• [Saved data entries]:
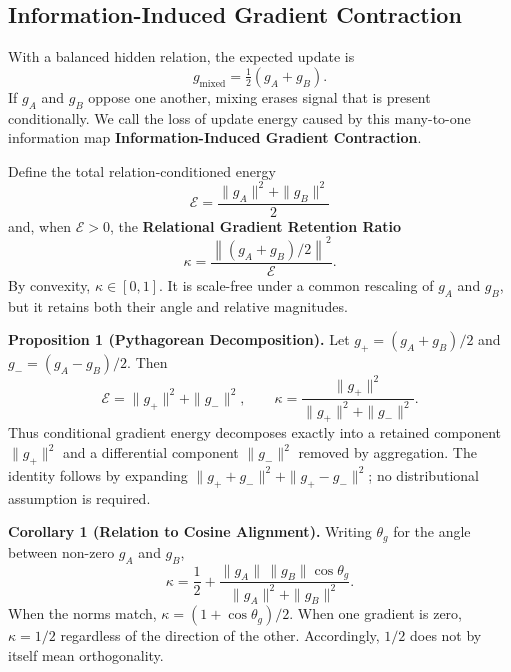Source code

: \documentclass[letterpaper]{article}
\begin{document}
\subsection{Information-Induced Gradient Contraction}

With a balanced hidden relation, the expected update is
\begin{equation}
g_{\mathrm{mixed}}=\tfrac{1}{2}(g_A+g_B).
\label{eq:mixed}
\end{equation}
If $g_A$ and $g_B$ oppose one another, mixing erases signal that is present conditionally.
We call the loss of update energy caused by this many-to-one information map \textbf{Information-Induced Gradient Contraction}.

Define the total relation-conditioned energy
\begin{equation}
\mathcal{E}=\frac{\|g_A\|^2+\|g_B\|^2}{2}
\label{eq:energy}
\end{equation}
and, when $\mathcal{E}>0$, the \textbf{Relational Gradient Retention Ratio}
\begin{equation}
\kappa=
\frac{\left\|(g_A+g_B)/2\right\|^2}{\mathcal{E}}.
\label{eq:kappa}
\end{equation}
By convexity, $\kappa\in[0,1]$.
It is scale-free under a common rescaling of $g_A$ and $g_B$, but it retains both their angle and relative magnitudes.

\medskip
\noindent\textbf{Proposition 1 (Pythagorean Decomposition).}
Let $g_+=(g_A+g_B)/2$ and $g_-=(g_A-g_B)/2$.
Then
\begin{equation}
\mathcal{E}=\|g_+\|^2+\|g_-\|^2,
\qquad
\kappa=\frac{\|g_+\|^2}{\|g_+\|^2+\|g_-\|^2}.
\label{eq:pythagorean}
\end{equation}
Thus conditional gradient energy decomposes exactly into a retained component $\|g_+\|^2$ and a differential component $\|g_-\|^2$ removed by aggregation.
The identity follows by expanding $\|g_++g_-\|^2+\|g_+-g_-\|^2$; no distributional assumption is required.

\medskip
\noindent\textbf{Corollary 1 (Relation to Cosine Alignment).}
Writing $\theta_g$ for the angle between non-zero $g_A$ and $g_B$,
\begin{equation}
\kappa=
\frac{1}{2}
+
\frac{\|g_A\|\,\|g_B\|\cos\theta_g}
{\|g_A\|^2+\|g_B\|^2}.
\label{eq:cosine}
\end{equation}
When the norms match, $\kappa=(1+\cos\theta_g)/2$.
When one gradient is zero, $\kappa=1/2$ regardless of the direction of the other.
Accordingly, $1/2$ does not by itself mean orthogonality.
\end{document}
---
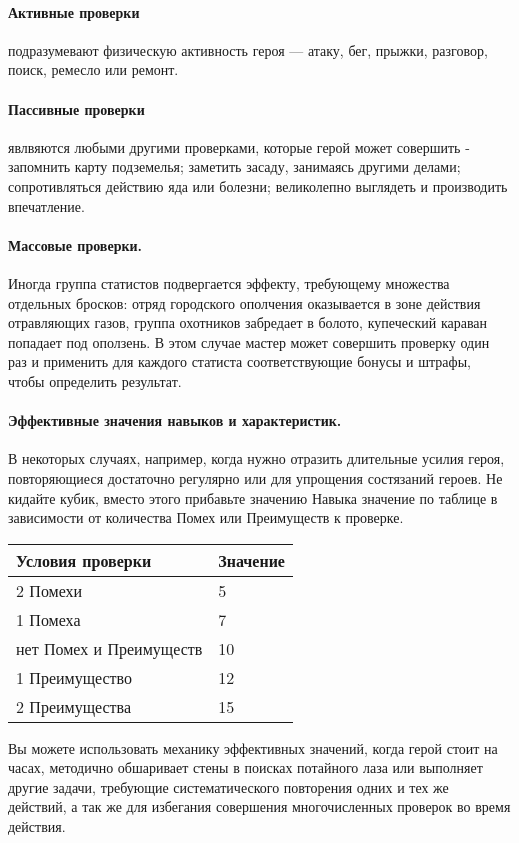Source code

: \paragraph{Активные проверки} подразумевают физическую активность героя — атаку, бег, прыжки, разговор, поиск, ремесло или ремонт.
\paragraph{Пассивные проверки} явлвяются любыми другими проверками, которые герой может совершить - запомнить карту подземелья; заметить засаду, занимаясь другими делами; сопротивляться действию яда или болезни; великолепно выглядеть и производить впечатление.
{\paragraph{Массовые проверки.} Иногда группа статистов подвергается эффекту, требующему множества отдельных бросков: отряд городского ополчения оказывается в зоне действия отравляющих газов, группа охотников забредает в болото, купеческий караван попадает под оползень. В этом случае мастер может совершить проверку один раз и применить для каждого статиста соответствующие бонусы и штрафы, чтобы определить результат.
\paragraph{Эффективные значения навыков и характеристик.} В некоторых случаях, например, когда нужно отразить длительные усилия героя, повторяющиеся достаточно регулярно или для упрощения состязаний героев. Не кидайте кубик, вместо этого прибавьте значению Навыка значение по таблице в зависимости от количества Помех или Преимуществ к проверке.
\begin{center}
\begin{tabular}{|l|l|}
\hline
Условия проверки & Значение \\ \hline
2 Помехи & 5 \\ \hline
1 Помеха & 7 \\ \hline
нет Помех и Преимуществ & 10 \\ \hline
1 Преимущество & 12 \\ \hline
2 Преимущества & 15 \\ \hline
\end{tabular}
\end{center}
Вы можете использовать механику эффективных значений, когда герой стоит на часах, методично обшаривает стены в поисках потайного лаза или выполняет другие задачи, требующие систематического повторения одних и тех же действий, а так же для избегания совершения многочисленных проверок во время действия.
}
---
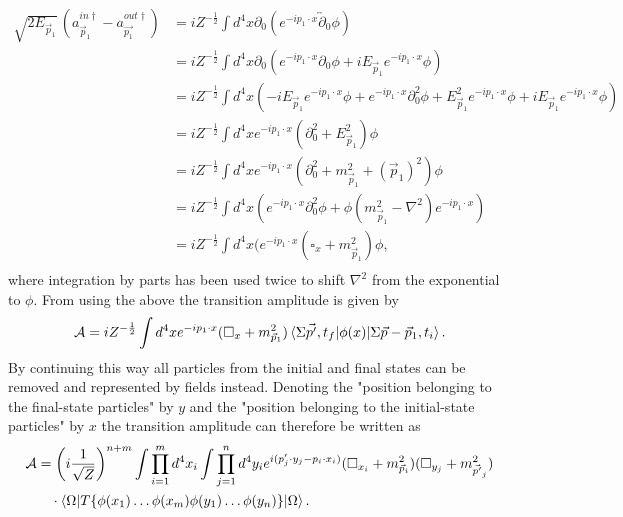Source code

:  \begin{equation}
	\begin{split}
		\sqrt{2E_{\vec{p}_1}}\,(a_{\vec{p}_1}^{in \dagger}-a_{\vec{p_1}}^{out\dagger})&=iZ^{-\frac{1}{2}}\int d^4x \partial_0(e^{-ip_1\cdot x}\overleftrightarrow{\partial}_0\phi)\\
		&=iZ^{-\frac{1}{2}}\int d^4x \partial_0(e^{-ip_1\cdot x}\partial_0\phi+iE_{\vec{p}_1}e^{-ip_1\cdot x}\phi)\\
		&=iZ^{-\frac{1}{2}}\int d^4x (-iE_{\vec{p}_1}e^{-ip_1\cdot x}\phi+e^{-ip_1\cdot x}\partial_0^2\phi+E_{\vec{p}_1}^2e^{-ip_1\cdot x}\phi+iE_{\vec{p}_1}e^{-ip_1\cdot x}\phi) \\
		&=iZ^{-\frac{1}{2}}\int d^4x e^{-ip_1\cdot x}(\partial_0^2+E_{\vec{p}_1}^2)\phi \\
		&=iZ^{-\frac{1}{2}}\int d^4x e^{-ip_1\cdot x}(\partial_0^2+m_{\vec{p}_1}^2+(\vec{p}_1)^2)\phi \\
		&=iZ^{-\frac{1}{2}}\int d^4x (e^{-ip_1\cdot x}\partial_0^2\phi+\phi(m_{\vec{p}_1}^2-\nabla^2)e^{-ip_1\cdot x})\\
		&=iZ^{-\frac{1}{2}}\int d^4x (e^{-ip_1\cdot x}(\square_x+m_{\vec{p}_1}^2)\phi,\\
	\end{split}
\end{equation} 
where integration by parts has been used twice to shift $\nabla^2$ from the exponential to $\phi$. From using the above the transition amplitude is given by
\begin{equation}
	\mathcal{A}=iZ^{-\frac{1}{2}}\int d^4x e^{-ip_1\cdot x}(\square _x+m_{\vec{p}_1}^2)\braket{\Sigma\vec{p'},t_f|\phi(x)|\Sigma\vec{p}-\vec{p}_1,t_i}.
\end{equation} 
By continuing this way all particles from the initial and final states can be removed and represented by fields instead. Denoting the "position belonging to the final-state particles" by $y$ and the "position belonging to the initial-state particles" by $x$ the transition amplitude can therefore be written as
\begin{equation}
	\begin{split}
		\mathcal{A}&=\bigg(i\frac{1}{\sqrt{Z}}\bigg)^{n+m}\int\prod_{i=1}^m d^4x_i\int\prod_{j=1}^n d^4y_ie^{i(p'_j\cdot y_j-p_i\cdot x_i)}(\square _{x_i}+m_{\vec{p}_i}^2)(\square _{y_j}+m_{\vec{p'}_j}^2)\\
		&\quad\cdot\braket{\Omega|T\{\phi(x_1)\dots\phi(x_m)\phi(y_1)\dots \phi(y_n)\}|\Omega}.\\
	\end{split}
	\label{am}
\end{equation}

• [HOW TO COMPLETE THIS TASK]: Copy the lines above exactly. Start with the line containing "Writing $\theta_g$ for", end with the line containing "When the norms", and include both.

• [FINAL ANSWER]:
Writing $\theta_g$ for the angle between non-zero $g_A$ and $g_B$,
\begin{equation}
\kappa=
\frac{1}{2}
+
\frac{\|g_A\|\,\|g_B\|\cos\theta_g}
{\|g_A\|^2+\|g_B\|^2}.
\label{eq:cosine}
\end{equation}
When the norms match, $\kappa=(1+\cos\theta_g)/2$.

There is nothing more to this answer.